Last week I shared my time between work and hacking at a forth machine translation marathon in the Americas. This event organized jointly by CMU and Amazon (sponsored by Amazon) was a lot of fun. My small sub-team of two people got familiar with OpenNMT, trained English-German and English-Ukrainian models, as well as implemented an idea of our team lead. Hey, we have even gotten a tiny 0.5 gain in BLEU for the English-Ukrainian pair!
We certainly learned a lot of lessons, most of which generalize well beyond the neural machine translation task. One is related to implementation of custom neural modules and PyTorch. Unlike TensorFlow and many other packages, PyTorch belongs to a new crop of neural frameworks, where a neural network (computation) graph is dynamic. What does it mean? It means that you do not have define a computation graph in advance. You can simply write a tensor-manipulating code and PyTorch will do all the back-propagation and parameter updating automatically. Another well-known package with a similar functionality is DyNet.
There are ups and downs to dynamic computation graphs.
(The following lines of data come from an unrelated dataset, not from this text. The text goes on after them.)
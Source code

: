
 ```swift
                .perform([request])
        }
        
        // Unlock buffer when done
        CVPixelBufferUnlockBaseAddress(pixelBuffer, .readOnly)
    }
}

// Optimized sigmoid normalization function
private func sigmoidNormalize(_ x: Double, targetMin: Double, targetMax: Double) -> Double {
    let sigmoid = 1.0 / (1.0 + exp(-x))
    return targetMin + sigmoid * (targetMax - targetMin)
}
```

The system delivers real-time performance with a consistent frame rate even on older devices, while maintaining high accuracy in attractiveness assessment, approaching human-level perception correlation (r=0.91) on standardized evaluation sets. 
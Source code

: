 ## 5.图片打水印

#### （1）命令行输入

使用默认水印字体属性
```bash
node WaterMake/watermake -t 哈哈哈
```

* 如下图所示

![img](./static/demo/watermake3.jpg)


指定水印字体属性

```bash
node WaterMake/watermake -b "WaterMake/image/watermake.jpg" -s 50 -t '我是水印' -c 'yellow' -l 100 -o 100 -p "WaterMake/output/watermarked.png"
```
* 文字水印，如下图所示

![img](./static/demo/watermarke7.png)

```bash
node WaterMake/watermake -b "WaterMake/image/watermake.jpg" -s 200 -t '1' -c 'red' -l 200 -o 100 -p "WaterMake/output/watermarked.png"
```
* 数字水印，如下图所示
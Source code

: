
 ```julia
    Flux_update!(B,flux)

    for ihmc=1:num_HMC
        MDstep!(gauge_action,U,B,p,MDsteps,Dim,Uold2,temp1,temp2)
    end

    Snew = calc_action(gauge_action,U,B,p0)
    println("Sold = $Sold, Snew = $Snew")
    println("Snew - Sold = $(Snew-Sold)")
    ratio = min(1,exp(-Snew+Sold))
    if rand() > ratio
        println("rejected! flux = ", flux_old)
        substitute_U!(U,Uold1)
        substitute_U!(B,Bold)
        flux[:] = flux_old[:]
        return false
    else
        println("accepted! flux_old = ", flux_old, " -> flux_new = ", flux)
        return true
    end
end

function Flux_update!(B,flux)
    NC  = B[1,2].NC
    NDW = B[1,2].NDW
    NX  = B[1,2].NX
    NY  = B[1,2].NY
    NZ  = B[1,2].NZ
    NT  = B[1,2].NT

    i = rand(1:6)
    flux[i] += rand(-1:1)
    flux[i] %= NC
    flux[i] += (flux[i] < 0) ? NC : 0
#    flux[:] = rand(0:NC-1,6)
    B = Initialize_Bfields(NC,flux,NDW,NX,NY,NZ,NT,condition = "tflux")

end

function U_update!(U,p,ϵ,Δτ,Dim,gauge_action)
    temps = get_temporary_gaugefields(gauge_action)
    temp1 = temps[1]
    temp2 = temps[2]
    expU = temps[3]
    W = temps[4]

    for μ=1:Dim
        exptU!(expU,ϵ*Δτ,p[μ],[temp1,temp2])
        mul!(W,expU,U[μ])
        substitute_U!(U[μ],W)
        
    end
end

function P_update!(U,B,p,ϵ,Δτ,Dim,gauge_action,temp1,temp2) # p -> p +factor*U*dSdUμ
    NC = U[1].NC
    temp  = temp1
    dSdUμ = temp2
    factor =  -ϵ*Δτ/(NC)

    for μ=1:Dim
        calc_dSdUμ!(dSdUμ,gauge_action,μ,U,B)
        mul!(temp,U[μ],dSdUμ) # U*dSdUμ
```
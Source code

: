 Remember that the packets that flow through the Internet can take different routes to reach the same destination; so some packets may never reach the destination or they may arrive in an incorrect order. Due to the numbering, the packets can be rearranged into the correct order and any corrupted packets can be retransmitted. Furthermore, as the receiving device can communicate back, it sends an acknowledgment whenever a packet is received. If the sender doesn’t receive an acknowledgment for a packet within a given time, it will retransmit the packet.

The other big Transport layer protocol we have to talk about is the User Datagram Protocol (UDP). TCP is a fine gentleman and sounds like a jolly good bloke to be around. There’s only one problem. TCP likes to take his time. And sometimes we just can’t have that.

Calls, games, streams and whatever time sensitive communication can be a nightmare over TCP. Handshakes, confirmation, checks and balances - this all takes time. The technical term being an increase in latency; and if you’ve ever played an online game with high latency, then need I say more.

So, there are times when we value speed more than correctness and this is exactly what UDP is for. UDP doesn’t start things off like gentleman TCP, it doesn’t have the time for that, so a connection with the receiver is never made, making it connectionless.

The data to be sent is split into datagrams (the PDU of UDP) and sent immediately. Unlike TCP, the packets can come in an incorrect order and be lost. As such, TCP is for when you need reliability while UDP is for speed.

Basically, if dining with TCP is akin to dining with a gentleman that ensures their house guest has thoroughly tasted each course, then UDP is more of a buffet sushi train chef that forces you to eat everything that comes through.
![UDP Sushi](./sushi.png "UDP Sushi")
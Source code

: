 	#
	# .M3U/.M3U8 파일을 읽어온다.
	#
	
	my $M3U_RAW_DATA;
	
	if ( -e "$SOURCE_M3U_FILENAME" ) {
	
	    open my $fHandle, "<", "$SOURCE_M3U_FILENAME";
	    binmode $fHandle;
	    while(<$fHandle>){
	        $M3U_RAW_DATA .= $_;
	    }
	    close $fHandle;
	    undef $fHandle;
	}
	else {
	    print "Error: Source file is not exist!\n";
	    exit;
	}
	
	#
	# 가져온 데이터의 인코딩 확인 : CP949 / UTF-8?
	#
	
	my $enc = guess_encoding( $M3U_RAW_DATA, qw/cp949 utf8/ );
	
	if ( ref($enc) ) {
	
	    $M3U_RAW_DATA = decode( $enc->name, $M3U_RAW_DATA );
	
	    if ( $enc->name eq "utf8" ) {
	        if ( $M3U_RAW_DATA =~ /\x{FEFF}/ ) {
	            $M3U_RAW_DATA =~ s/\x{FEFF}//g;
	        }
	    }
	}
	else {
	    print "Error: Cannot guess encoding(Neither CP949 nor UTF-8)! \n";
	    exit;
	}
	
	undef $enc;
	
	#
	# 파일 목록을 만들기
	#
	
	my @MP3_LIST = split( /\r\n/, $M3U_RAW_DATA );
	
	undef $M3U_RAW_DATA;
For one thing, it is much simpler to debug them. For another, there is a lot of magic going behind the scenes, which you need to understand. First of all, one needs to remember that the computation graph is defined by a sequence of manipulations on Tensors and Variables (Variable is a Tensor wrapper that got deprecated in the recent PyTorch). Your sequences should be valid and properly linked so that all the Tensors of interest have a chance to be updated during back-propagation.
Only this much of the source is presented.